Expectations be damned.
“Finding your purpose in living is more than a cliché: Learning how to live your life with purpose can lead to a sense of control, satisfaction, and general contentment. Feeling like what you do is worthwhile is, arguably, a significant key to a happy life. But what this means is different for each person.” 7 Tips For Finding Your Purpose In Life
“Worry is traditionally seen as a negative emotion. But is it possible worry has a positive function and that we just don’t tend to use it well?” Worrying Well: How To Bring Wisdom to Your Worries
📣 hear hear
“For there was a moment when anything was possible. And there will be a moment when nothing is possible. But in between, we can create.”

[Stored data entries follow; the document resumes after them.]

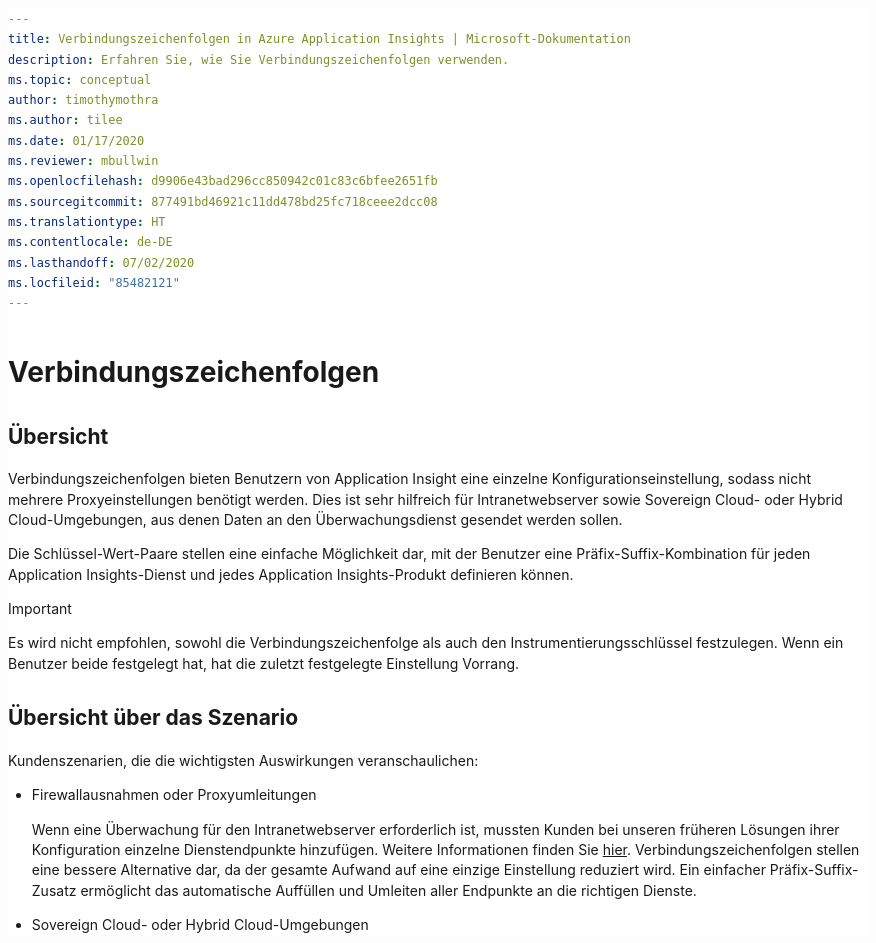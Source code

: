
```yaml
---
title: Verbindungszeichenfolgen in Azure Application Insights | Microsoft-Dokumentation
description: Erfahren Sie, wie Sie Verbindungszeichenfolgen verwenden.
ms.topic: conceptual
author: timothymothra
ms.author: tilee
ms.date: 01/17/2020
ms.reviewer: mbullwin
ms.openlocfilehash: d9906e43bad296cc850942c01c83c6bfee2651fb
ms.sourcegitcommit: 877491bd46921c11dd478bd25fc718ceee2dcc08
ms.translationtype: HT
ms.contentlocale: de-DE
ms.lasthandoff: 07/02/2020
ms.locfileid: "85482121"
---
```

# <a name="connection-strings"></a>Verbindungszeichenfolgen

## <a name="overview"></a>Übersicht

Verbindungszeichenfolgen bieten Benutzern von Application Insight eine einzelne Konfigurationseinstellung, sodass nicht mehrere Proxyeinstellungen benötigt werden. Dies ist sehr hilfreich für Intranetwebserver sowie Sovereign Cloud- oder Hybrid Cloud-Umgebungen, aus denen Daten an den Überwachungsdienst gesendet werden sollen.

Die Schlüssel-Wert-Paare stellen eine einfache Möglichkeit dar, mit der Benutzer eine Präfix-Suffix-Kombination für jeden Application Insights-Dienst und jedes Application Insights-Produkt definieren können.

> [!IMPORTANT]
> Es wird nicht empfohlen, sowohl die Verbindungszeichenfolge als auch den Instrumentierungsschlüssel festzulegen. Wenn ein Benutzer beide festgelegt hat, hat die zuletzt festgelegte Einstellung Vorrang. 


## <a name="scenario-overview"></a>Übersicht über das Szenario 

Kundenszenarien, die die wichtigsten Auswirkungen veranschaulichen:

- Firewallausnahmen oder Proxyumleitungen 

    Wenn eine Überwachung für den Intranetwebserver erforderlich ist, mussten Kunden bei unseren früheren Lösungen ihrer Konfiguration einzelne Dienstendpunkte hinzufügen. Weitere Informationen finden Sie [hier](https://docs.microsoft.com/azure/azure-monitor/app/troubleshoot-faq#can-i-monitor-an-intranet-web-server). 
    Verbindungszeichenfolgen stellen eine bessere Alternative dar, da der gesamte Aufwand auf eine einzige Einstellung reduziert wird. Ein einfacher Präfix-Suffix-Zusatz ermöglicht das automatische Auffüllen und Umleiten aller Endpunkte an die richtigen Dienste. 

- Sovereign Cloud- oder Hybrid Cloud-Umgebungen
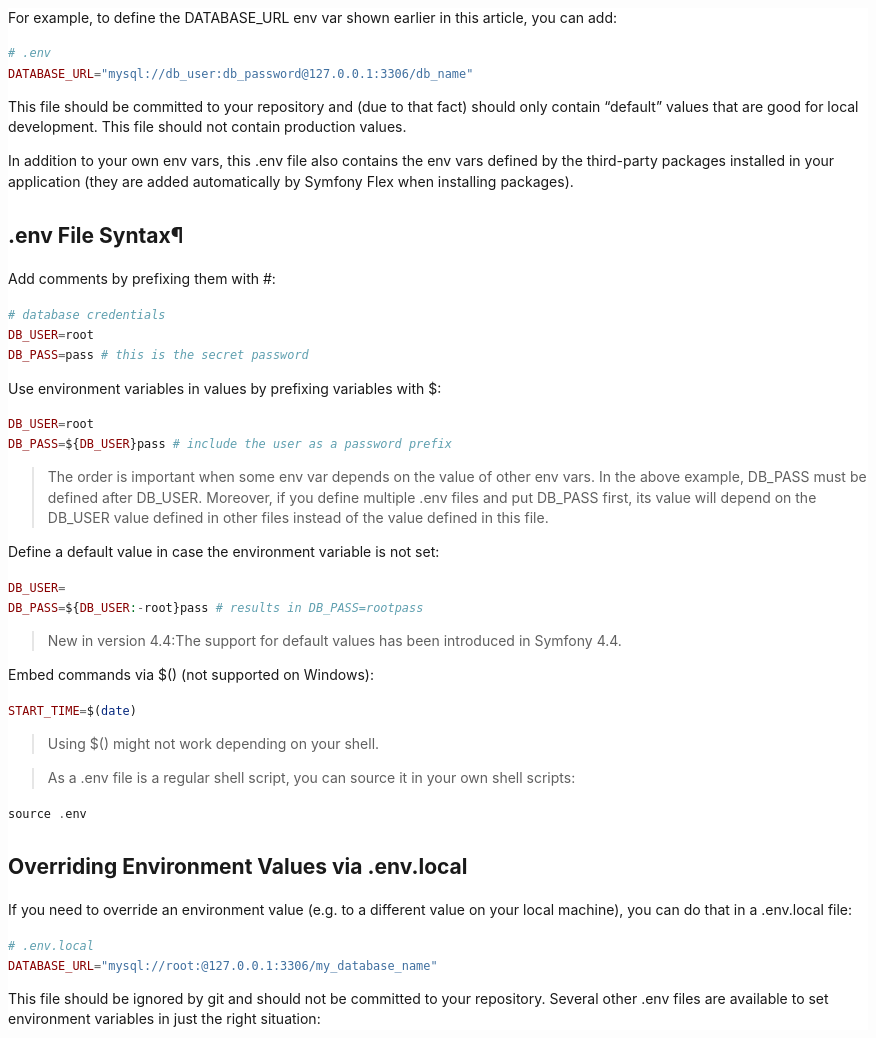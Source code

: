 For example, to define the DATABASE_URL env var shown earlier in this article, you can add:
```PHP
# .env
DATABASE_URL="mysql://db_user:db_password@127.0.0.1:3306/db_name"
``` 
This file should be committed to your repository and (due to that fact) should only contain “default” values that are good for local development. This file should not contain production values.

In addition to your own env vars, this .env file also contains the env vars defined by the third-party packages installed in your application (they are added automatically by Symfony Flex when installing packages).

## .env File Syntax¶
Add comments by prefixing them with #:
```PHP
# database credentials
DB_USER=root
DB_PASS=pass # this is the secret password
```
Use environment variables in values by prefixing variables with $:
```PHP
DB_USER=root
DB_PASS=${DB_USER}pass # include the user as a password prefix
```
>The order is important when some env var depends on the value of other env vars. In the above example, DB_PASS must be defined after DB_USER. Moreover, if you define multiple .env files and put DB_PASS first, its value will depend on the DB_USER value defined in other files instead of the value defined in this file.

Define a default value in case the environment variable is not set:
```PHP
DB_USER=
DB_PASS=${DB_USER:-root}pass # results in DB_PASS=rootpass
``` 
>New in version 4.4:The support for default values has been introduced in Symfony 4.4.

Embed commands via $() (not supported on Windows):

```PHP 
START_TIME=$(date)
```
> Using $() might not work depending on your shell.

> As a .env file is a regular shell script, you can source it in your own shell scripts:
  ```PHP
  source .env
  ``` 
  ## Overriding Environment Values via .env.local
  If you need to override an environment value (e.g. to a different value on your local machine), you can do that in a .env.local file:

  ```PHP
  # .env.local
DATABASE_URL="mysql://root:@127.0.0.1:3306/my_database_name"
```
This file should be ignored by git and should not be committed to your repository. Several other .env files are available to set environment variables in just the right situation:
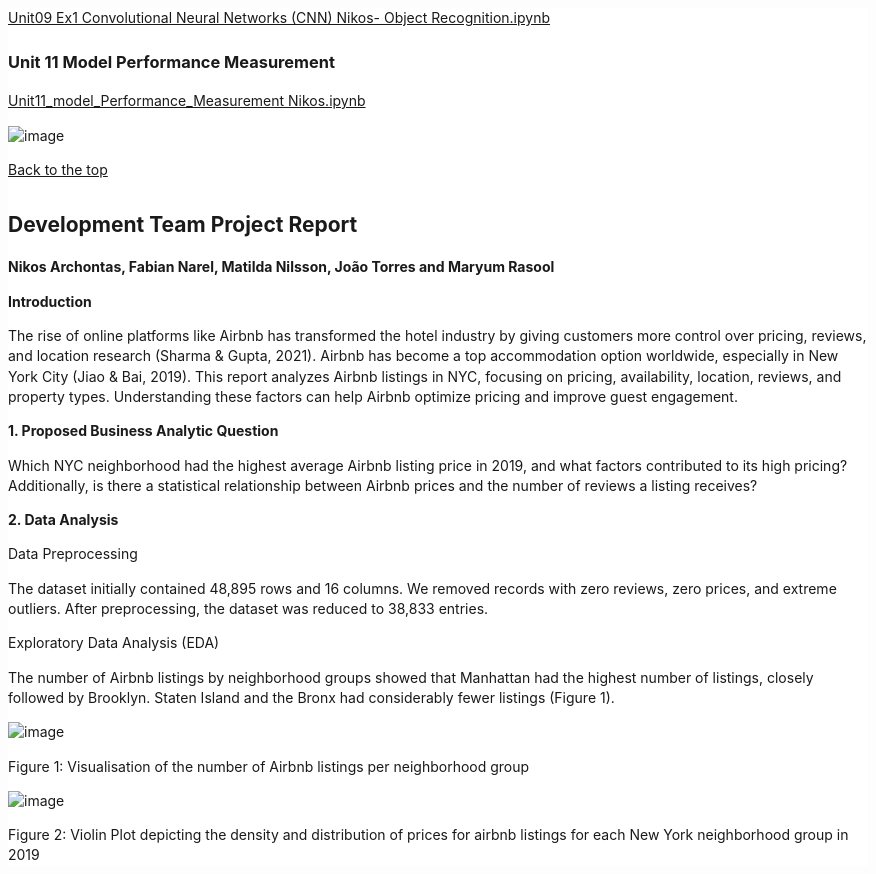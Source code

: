[Unit09 Ex1 Convolutional Neural Networks (CNN) Nikos- Object Recognition.ipynb](https://colab.research.google.com/drive/1IXodETKJD8oY80DIKQlpV0d_w02FTafu#scrollTo=oN6lYUSp1n0x)

### Unit 11 Model Performance Measurement

[Unit11_model_Performance_Measurement Nikos.ipynb](https://colab.research.google.com/drive/1-GnLGf3-2FAd9r3nuXVglD_MFXMu1v5f#scrollTo=sVAQVpSklr3C)


![image](https://github.com/user-attachments/assets/e5e02087-c23a-42a0-b40d-5e5b26e0ce44)


[Back to the top](#machine-learning)

## Development Team Project Report



**Nikos Archontas, Fabian Narel, Matilda Nilsson, João Torres and Maryum Rasool**



**Introduction**

The rise of online platforms like Airbnb has transformed the hotel industry by giving customers more control over pricing, reviews, and location research (Sharma & Gupta, 2021). Airbnb has become a top accommodation option worldwide, especially in New York City (Jiao & Bai, 2019). This report analyzes Airbnb listings in NYC, focusing on pricing, availability, location, reviews, and property types. Understanding these factors can help Airbnb optimize pricing and improve guest engagement.

**1.	Proposed Business Analytic Question**

Which NYC neighborhood had the highest average Airbnb listing price in 2019, and what factors contributed to its high pricing? Additionally, is there a statistical relationship between Airbnb prices and the number of reviews a listing receives?

**2.	Data Analysis**

Data Preprocessing

The dataset initially contained 48,895 rows and 16 columns. We removed records with zero reviews, zero prices, and extreme outliers. After preprocessing, the dataset was reduced to 38,833 entries.

Exploratory Data Analysis (EDA)

The number of Airbnb listings by neighborhood groups showed that Manhattan had the highest number of listings, closely followed by Brooklyn. Staten Island and the Bronx had considerably fewer listings (Figure 1).

![image](https://github.com/user-attachments/assets/7f04a6a6-7cc2-47a6-8de3-a7fb8b89fad7)

Figure 1: Visualisation of the number of Airbnb listings per neighborhood group


![image](https://github.com/user-attachments/assets/751e7771-4c27-4652-89db-72f01a330297)

Figure 2: Violin Plot depicting the density and distribution of prices for airbnb listings for each New York neighborhood group in 2019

— Mohsin Hamid, British-Pakistani novelist
📖 a fine read
Midlife: A Philosophical Read
by Kieran Setiya
“How can you reconcile yourself with the lives you will never lead, with possibilities foreclosed, and with nostalgia for lost youth?” MIT Philosophy professor Kieran Setiya confronts the inevitable challenges of adulthood and middle age, showing how philosophy can help us thrive.
🎙 what’s playing
Intermittent Fasting with Laurie Lewis
We’re starting a new mini-series on the pod, all about Midlife Health and Well-Being. For the next several episodes, I’m joined by experts who can help us understand “what’s going on” that’s affecting health and well-being and identify action steps we can take to address them.
First up is a conversation with world-renowned coach Laurie Lewis about Intermittent Fasting. We talked about how this practice — which ISN’T A DIET — can help us with many of the health markers that typically get worse as we get older.
Laurie lays out the basics, clarifies what an “eating window” means, and outlines a quick way to ease our way into a fasting practice starting today.
💬 last word
I decided to do something I thought was going to be super challenging but ended up being easy!
What am I talking about? Skipping the cream & sugar and just drinking black coffee. I honestly thought I wouldn’t be able to do it. But it’s been a week now, and guess what? My world still rotates on its axis.
Does this resonate with you?
Not the drinking of black coffee. 😂 But making a change that you thought would be so hard but actually wasn’t?